Most Australian designers try their luck in Sydney before heading overseas. Nicholas Morley has done it the other way around—but then he doesn’t boast your typical fashion pedigree. A hairstylist-turned–streetwear designer, Morley launched his first label, Buddhist Punk, in London in 1999 while based on the Indonesian island of Bali.
He’s still Bali-based, but after eventually splitting with his backers and ending a 10-month stint as creative director of Australian surf-urban label Mambo, Morley’s latest venture is Nicholas X Morley.
Launched in Sydney in April, the colorful, print-heavy debut spring collection has a kindred rock ’n’ roll–meets-surf spirit to Buddhist Punk. Women’s wear accounts for half the range, with cotton jersey baby-doll dresses, singlets and singlet dresses in graphic, often fluoro screen prints, worked with leggings, skinny jeans and hipster microskirts in Morley’s trademark crossbones logo (hence the X). There’s a little swimwear as well as jewelry, shoes and bags. Prices start from 60 Australian dollars, or about $50 at current exchange, for a singlet emblazoned with slogans such as “Skulls are not dead” or “Too skinny” to 350 Australian dollars, or $295, for an embellished silk chiffon microdress.
“I want to be streetwear, but I also want to offer something that is a little bit more expensive and detailed—I can produce both quite easily,” says Morley, who is not the only Australian manufacturing, or living, in Bali. Morley’s girlfriend, Sydney designer Alice McCall, has 30 percent of her production there.
He adds, “The beauty in producing in Indonesia is that labor here is still quite cheap and it’s still very well done—you’re here for the weather, the surf and the hand-finishing, basically.” Hoping to “test the waters” in Sydney, at press time Morley had collected 200,000 Australian dollars, or $168,000, in wholesale orders from 32 Australian stockists as well as California’s American Rag.

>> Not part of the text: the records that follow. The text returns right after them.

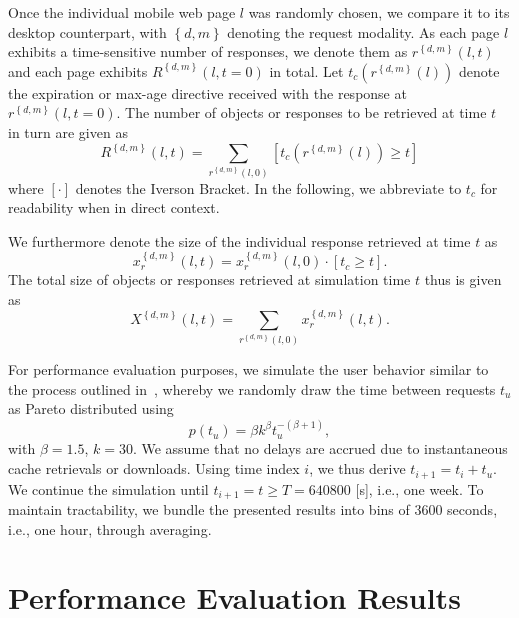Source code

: Once the individual mobile web page $l$ was randomly chosen, we compare it to its desktop counterpart, with $\left\{ d,m \right\}$ denoting the request modality.
As each page $l$ exhibits a time-sensitive number of responses, we denote them as $r^{\left\{ d,m \right\}}(l,t)$ and each page exhibits $R^{\left\{ d,m \right\}}(l,t=0)$ in total.
Let $t_c(r^{\left\{ d,m \right\}}(l))$ denote the expiration or max-age directive received with the response at $r^{\left\{ d,m \right\}}(l,t=0)$.
The number of objects or responses to be retrieved at time $t$ in turn are given as 
\begin{equation}
R^{\left\{ d,m \right\}}(l,t) = \sum_{r^{\left\{ d,m \right\}}(l,0)} \left[ t_c(r^{\left\{ d,m \right\}}(l)) \ge t \right]
\end{equation}
where $\left[ \cdot \right] $ denotes the Iverson Bracket.
In the following, we abbreviate to $t_c$ for readability when in direct context.

We furthermore denote the size of the individual response retrieved at time $t$ as 
\begin{equation}
x_{r}^{\left\{ d,m \right\}}(l,t) = x_{r}^{\left\{ d,m \right\}}(l,0) \cdot \left[ t_c \ge t \right].
\end{equation}
The total size of objects or responses retrieved at simulation time $t$ thus is given as 
\begin{equation}
X^{\left\{ d,m \right\}}(l,t) =\sum_{r^{\left\{ d,m \right\}}(l,0)} x_{r}^{\left\{ d,m \right\}}(l,t).
\end{equation}


For performance evaluation purposes, we simulate the user behavior similar to the process outlined in~\cite{AnCoGrPa03}, whereby we randomly draw the time between requests $t_u$ as Pareto distributed using
\begin{equation}
p(t_u)=\beta k^\beta t_u^{-(\beta+1)},
\end{equation}
 with $\beta=1.5$, $k=30$.
We assume that no delays are accrued due to instantaneous cache retrievals or downloads. 
Using time index $i$, we thus derive $t_{i+1}=t_i + t_u$.
We continue the simulation until $t_{i+1} = t \ge T =  640800$ [s], i.e., one week.
To maintain tractability, we bundle the presented results into bins of 3600 seconds, i.e., one hour, through averaging.

\section*{Performance Evaluation Results}
\label{s:results}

“I’m back,” says Morley, who will work with Tokyo agency Jack of All Trades for the Japanese market and is scoping out distributors in the U.K. and Europe. Morley has a first-year wholesale volume target of 750,000 Australian dollars, or $630,000, and hopes to open a Nicholas X Morley boutique in the Balinese tourist village of Seminyak by Christmas.
The only celebrity in Morley’s front row on April 28 was Olympic swimmer Ian Thorpe—a far cry from the raucous rock fest that was Buddhist Punk’s New York Fashion Week debut in September 2004. After Morley hooked up some merchandise collaborations with The Rolling Stones and AC/DC, among others, that show attracted a swag of celebs, notably Stones progenies Theodora and Alexandra Richards and Elizabeth Jagger, on the runway.
But, while Buddhist Punk rapidly evolved into a 6 million Australian dollar, or $5 million, brand, Morley says he plans to take his time with this start-up. “I’d be quite happy to keep it a little bit smaller,” says Morley. “I don’t need to be megarich—I just want to have a comfortable lifestyle and make cool things that people are going to want to wear. I don’t ever want to get too big so that I’m just working day in, day out. I like to surf three hours a day.”